At the Special Information Seminar on “Climate Change and Genetic Resources for Food and Agriculture,” scientists and experts discussed the risks posed by climate change to the different sectors of genetic resources for food and agriculture and the potential use of genetic resources for food and agriculture in mitigation and adaptation strategies.
The Commission on Genetic Resources for Food and Agriculture of the Food and Agriculture Organization of the United Nations (FAO) recently agreed on a need for a roadmap on climate change and genetic resources. The Commission is the only permanent forum for governments to discuss and negotiate matters specifically relevant to biological diversity for food and agriculture.
At the Special Information Seminar on “Climate Change and Genetic Resources for Food and Agriculture,” which was held prior to the 13th regular session of the Commission (18-22 July 2011), a number of scientists and experts discussed the risks posed by climate change to the different sectors of genetic resources for food and agriculture, (i.e. plants, animals, aquatic resources, forests, invertebrates and micro-organisms), and the potential use of genetic resources for food and agriculture in mitigation and particularly adaptation strategies.1
Climate change is increasingly representing a threat to food security in many parts of the world. Although climate change is not the only stressor affecting our ecosystems, its effects can be exacerbated in areas already affected by other factors such as pollution, overharvest and water scarcity.
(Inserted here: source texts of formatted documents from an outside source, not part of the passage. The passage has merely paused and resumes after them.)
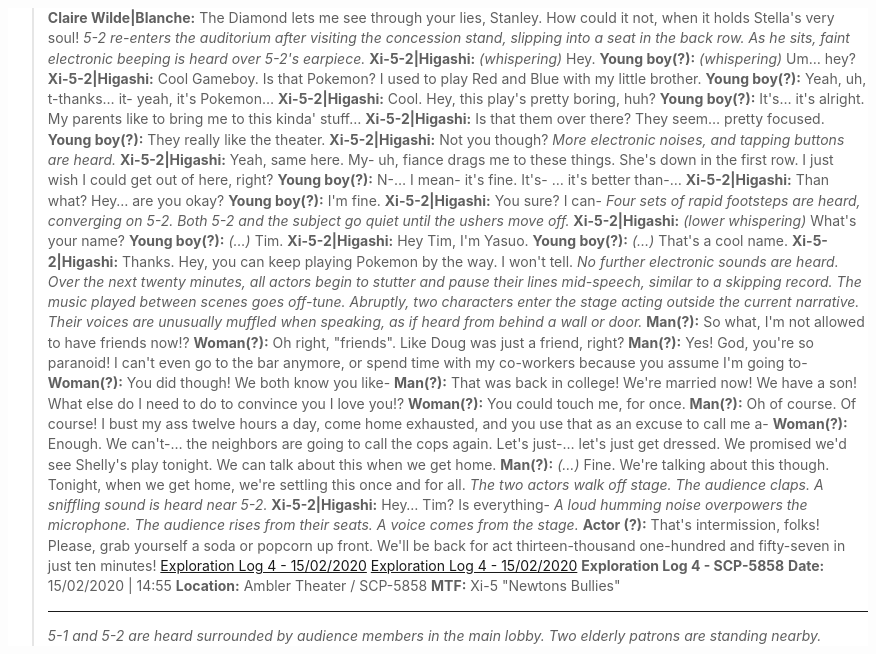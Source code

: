 > **Claire Wilde|Blanche:** The Diamond lets me see through your lies, Stanley. How could it not, when it holds Stella's very soul!
> _5-2 re-enters the auditorium after visiting the concession stand, slipping into a seat in the back row. As he sits, faint electronic beeping is heard over 5-2's earpiece._
> **Xi-5-2|Higashi:** _(whispering)_ Hey.
> **Young boy(?):** _(whispering)_ Um… hey?
> **Xi-5-2|Higashi:** Cool Gameboy. Is that Pokemon? I used to play Red and Blue with my little brother.
> **Young boy(?):** Yeah, uh, t-thanks… it- yeah, it's Pokemon…
> **Xi-5-2|Higashi:** Cool. Hey, this play's pretty boring, huh?
> **Young boy(?):** It's… it's alright. My parents like to bring me to this kinda' stuff…
> **Xi-5-2|Higashi:** Is that them over there? They seem… pretty focused.
> **Young boy(?):** They really like the theater.
> **Xi-5-2|Higashi:** Not you though?
> _More electronic noises, and tapping buttons are heard._
> **Xi-5-2|Higashi:** Yeah, same here. My- uh, fiance drags me to these things. She's down in the first row. I just wish I could get out of here, right?
> **Young boy(?):** N-… I mean- it's fine. It's- … it's better than-…
> **Xi-5-2|Higashi:** Than what? Hey… are you okay?
> **Young boy(?):** I'm fine.
> **Xi-5-2|Higashi:** You sure? I can-
> _Four sets of rapid footsteps are heard, converging on 5-2. Both 5-2 and the subject go quiet until the ushers move off._
> **Xi-5-2|Higashi:** _(lower whispering)_ What's your name?
> **Young boy(?):** _(…)_ Tim.
> **Xi-5-2|Higashi:** Hey Tim, I'm Yasuo.
> **Young boy(?):** _(…)_ That's a cool name.
> **Xi-5-2|Higashi:** Thanks. Hey, you can keep playing Pokemon by the way. I won't tell.
> _No further electronic sounds are heard. Over the next twenty minutes, all actors begin to stutter and pause their lines mid-speech, similar to a skipping record. The music played between scenes goes off-tune._
> _Abruptly, two characters enter the stage acting outside the current narrative. Their voices are unusually muffled when speaking, as if heard from behind a wall or door._
> **Man(?):** So what, I'm not allowed to have friends now!?
> **Woman(?):** Oh right, "friends". Like Doug was just a friend, right?
> **Man(?):** Yes! God, you're so paranoid! I can't even go to the bar anymore, or spend time with my co-workers because you assume I'm going to-
> **Woman(?):** You did though! We both know you like-
> **Man(?):** That was back in college! We're married now! We have a son! What else do I need to do to convince you I love you!?
> **Woman(?):** You could touch me, for once.
> **Man(?):** Oh of course. Of course! I bust my ass twelve hours a day, come home exhausted, and you use that as an excuse to call me a-
> **Woman(?):** Enough. We can't-… the neighbors are going to call the cops again. Let's just-… let's just get dressed. We promised we'd see Shelly's play tonight. We can talk about this when we get home.
> **Man(?):** _(…)_ Fine. We're talking about this though. Tonight, when we get home, we're settling this once and for all.
> _The two actors walk off stage. The audience claps. A sniffling sound is heard near 5-2._
> **Xi-5-2|Higashi:** Hey… Tim? Is everything-
> _A loud humming noise overpowers the microphone. The audience rises from their seats. A voice comes from the stage._
> **Actor (?):** That's intermission, folks! Please, grab yourself a soda or popcorn up front. We'll be back for act thirteen-thousand one-hundred and fifty-seven in just ten minutes!
[Exploration Log 4 - 15/02/2020](javascript:;)
[Exploration Log 4 - 15/02/2020](javascript:;)
> **Exploration Log 4 - SCP-5858**
> **Date:** 15/02/2020 | 14:55
> **Location:** Ambler Theater / SCP-5858
> **MTF:** Xi-5 "Newtons Bullies"
> * * *
> _5-1 and 5-2 are heard surrounded by audience members in the main lobby. Two elderly patrons are standing nearby._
Clearly, policies, strategies and actions on food security, climate change and biodiversity need to be further integrated and mutually supportive.
Experts indicate that 30% of the world’s countries will experience a new climate with a new combination of factors such as temperatures, rainfall, winds and daylights. Parts of the world could experience a climate existing somewhere else. A study by Andrew Jarvis shows how, for instance, in 2050 the climate of Zimbabwe could move more towards the type of climate now existing in Congo. Climate change will affect weather around the globe and genetic resources for food and agriculture will have to move accordingly in order to adapt to these changes. Changes in climate are also likely to place new pressures on conservation of landraces of crop species. Using the same example, Zimbabwe could then need to sow the seeds that are now used in Congo. Consideration will need to be given to facilitate access to more genetic resource materials due to increases in interdependency brought about by shifts in climate zones globally.
The knowledge attached to the proper use of those genetic resources, be they scientific, traditional or indigenous to the new users, will need to be made available. More action in terms of developing knowledge, using instruments, establishing cooperation and providing support is needed.
The Commission recognized the relevant roles that genetic resources for food and agriculture play for the adaptation to the consequences of climate change and in supporting the efforts to achieve food security, now and in the future. The genetic resources for food and agriculture also have the potential to contribute to the mitigation of climate change.
The Commission acknowledged the role of indigenous and local communities and smallholder farmers in the conservation of genetic resources for food and agriculture, and in maintaining the knowledge related to its use, especially with regard to wild relatives. It further highlighted the importance of both in situ and ex situ conservation to enable adaptation to climate change.
The Commission’s roadmap contains four main elements: strategies and policies; tools and technologies for genetic resources and climate change; forging partnerships; and monitoring progress. As part of the implementation of the roadmap, the Commission will integrate climate change issues in its own instruments, such as the State of the Worlds and the Global Plans of Action on genetic resources for food and agriculture. The roadmap will be implemented through an integrated approach with consideration of sector- and region-specific needs, as well as considering agricultural ecosystem characteristics.
1 All documents are available at the Commission website.